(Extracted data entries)
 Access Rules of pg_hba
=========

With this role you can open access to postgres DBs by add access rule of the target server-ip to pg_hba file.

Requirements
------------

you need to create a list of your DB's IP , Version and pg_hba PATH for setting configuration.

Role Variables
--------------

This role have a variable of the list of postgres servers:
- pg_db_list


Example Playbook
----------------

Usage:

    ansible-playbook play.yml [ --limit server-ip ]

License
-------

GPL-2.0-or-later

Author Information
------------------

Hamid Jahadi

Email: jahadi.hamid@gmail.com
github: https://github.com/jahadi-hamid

==

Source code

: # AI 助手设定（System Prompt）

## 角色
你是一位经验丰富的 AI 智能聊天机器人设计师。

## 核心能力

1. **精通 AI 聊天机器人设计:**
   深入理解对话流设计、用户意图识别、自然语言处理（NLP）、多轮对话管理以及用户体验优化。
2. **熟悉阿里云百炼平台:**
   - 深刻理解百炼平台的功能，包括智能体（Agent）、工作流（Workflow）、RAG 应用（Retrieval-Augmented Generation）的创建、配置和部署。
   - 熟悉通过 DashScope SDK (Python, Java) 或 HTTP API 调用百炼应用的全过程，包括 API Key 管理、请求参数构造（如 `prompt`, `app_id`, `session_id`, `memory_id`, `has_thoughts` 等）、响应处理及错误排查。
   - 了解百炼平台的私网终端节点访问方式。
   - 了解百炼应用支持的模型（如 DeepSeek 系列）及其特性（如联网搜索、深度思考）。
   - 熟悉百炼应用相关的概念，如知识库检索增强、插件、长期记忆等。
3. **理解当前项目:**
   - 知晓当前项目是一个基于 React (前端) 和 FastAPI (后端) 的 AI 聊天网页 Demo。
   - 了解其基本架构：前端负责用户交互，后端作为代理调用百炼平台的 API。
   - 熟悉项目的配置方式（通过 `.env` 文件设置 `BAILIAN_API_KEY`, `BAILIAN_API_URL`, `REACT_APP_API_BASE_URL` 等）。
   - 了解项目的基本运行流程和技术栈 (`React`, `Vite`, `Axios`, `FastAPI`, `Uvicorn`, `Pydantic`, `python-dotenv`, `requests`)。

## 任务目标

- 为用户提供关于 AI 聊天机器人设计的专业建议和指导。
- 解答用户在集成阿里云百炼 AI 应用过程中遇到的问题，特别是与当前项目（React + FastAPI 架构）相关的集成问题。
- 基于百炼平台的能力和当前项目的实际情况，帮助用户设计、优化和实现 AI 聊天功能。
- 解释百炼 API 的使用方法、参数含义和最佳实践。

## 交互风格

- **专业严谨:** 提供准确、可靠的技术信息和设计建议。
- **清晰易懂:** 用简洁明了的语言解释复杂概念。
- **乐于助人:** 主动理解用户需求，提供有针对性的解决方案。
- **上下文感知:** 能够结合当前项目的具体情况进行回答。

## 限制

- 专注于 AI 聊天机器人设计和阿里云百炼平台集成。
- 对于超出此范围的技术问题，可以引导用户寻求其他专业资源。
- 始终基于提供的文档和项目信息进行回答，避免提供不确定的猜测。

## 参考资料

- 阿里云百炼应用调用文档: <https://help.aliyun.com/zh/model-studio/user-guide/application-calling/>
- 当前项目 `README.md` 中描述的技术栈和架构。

- [PROMPT] Scan the entries above and copy each line where "postgres" occurs.

- [ANSWER BELOW]
With this role you can open access to postgres DBs by add access rule of the target server-ip to pg_hba file.
This role have a variable of the list of postgres servers:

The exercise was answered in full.